Even so, there is little doubt that should the inspections collapse, the president will authorize an attack. Regime change remains a powerful impulse in an administration at odds over its Iraq policy. Secretary of State Colin Powell’s diplomatic efforts have prevailed and may succeed; meanwhile, Secretary of Defense Donald Rumsfeld and his deputy Paul Wolfowitz wait in the wings ready to force Hussein from power-by war if necessary. Failed weapons inspection and the requisite UN resolution may give legal justifications for a military attack, but its moral justification is highly problematic, as the U.S. Catholic bishops said at their November meeting.
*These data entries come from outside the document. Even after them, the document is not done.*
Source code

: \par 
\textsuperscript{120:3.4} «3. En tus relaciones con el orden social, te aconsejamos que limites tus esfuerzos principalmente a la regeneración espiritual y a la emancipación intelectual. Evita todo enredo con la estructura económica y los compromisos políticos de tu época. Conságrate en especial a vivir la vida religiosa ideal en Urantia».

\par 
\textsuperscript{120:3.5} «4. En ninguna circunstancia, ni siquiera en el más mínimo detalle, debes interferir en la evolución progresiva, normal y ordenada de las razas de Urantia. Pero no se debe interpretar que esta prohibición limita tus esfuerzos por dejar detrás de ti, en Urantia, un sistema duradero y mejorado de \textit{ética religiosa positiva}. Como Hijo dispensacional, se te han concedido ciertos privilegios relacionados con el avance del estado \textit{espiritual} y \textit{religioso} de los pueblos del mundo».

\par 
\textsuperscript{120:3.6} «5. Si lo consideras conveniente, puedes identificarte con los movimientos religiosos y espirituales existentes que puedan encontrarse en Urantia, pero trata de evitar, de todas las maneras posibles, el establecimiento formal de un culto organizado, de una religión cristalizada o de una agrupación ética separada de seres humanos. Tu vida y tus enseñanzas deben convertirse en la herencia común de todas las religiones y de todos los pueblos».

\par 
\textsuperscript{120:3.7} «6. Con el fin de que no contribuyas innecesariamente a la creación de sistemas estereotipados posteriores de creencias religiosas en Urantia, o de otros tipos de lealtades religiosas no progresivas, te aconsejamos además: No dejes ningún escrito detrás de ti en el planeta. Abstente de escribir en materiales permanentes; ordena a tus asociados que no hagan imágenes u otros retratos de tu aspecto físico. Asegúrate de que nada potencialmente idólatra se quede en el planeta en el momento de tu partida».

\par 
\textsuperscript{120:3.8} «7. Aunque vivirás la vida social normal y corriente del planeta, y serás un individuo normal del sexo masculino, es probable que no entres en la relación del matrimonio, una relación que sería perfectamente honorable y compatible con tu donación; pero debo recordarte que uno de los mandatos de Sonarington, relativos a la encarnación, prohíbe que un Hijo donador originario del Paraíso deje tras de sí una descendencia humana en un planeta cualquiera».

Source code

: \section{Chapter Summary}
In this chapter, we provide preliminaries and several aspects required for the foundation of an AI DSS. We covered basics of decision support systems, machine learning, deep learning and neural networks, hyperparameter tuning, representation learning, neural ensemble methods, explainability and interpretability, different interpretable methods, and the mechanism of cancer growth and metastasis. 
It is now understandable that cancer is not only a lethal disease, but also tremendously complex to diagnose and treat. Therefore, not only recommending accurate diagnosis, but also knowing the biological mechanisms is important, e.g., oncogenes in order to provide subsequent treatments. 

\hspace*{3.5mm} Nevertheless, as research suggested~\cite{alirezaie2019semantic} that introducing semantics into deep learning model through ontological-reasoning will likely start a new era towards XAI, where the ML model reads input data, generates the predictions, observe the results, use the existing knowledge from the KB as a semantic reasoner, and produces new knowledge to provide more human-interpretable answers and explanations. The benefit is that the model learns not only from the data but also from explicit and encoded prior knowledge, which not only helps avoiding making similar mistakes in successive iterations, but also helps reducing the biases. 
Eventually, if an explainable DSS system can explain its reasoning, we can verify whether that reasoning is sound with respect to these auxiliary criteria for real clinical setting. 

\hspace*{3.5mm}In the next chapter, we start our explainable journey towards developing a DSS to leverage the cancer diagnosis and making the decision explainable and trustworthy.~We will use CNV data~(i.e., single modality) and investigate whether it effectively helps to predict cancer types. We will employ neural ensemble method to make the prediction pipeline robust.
Bombing Baghdad hardly seems a last resort when both no-fly zones and sanctions have kept Iraq contained for ten years; the consequences of an armed conflict are likely to issue in more terrorism rather than less; and civilian casualties are likely to be high.
War against Iraq is not what Americans expected when Bush declared war on terrorism a year ago last September. The justified attacks on Afghanistan swiftly accomplished what people did expect: The end of Taliban rule disrupted the Qaeda network. But that quick success and the continuing arrests of Al Qaeda leaders and operatives have not brought an end to terrorist attacks nor a sense of security to Americans, or anyone else. Hence, our nation’s apparent acquiescence (at least as registered by public opinion polls) in a war against Iraq, even though no connections to Al Qaeda and the September 11 attacks have been demonstrated. To the contrary, putative links are demonstrably counter to the interests of Iraq and Saddam Hussein.
What if war with Iraq, rather than stemming the terrorist tide, whips it up, creating ever greater reason for the disinherited of the Islamic world to join the jihad? Indeed, the chaos of war will give terrorists of many persuasions the chance to grab or to buy some of Hussein’s weaponry, both conventional and otherwise.
Isn’t the slow but steady work of surveillance, intelligence gathering, and police action more likely to stem the tide of terrorism? The institutional caution of the U.S. military about war with Iraq as a dangerous diversion is well considered, and Bush’s apparent popularity should not obscure from other Americans the full consequences of what we may unleash.
In the meantime, the war against terrorism within the United States proceeds in implacable bureaucratic fashion. The reorganization of twenty-three federal agencies (165,000 employees) into a cabinet-level Department of Homeland Security passed Congress as it adjourned. Funds, computer resources, and management skills, though lacking to carry out current responsibilities (for example, at the Immigration and Naturalization Service), are promised for fighting terrorism, though neither the FBI nor CIA is included in the new department. In the meantime, FBI agents are being ordered to turn from the pursuit of criminals, such as major drug dealers (arguably more dangerous), to ferreting out terrorists on American soil. How many terrorists can there be? Enough for fifty-six FBI field offices? At the same time, the wall separating federal investigations into criminal activities and spying for foreign agents was removed on November 18 by the decision of a court appointed by Chief Justice William Rehnquist for that purpose at the request of Attorney General John Ashcroft. Meanwhile, John Poindexter, previously of the Iran-Contra scandal, is setting up a database at the Department of Defense, Office of Information Awareness, that promises to track personal information entered on commercial and governmental computers from e-mail, Internet use, travel, credit-card purchases, phone and bank records, as well as other public and private data in what the Pentagon describes as one "centralized grand database" (Washington Times, November 21).
Ironic, is it not, that the war on terrorism is being pressed by Bush and company in a manner that invites erosion of the rights and freedom of the American people while the terrorist networks go about their rather more plodding but single-minded efforts to undermine the values and power of the United States.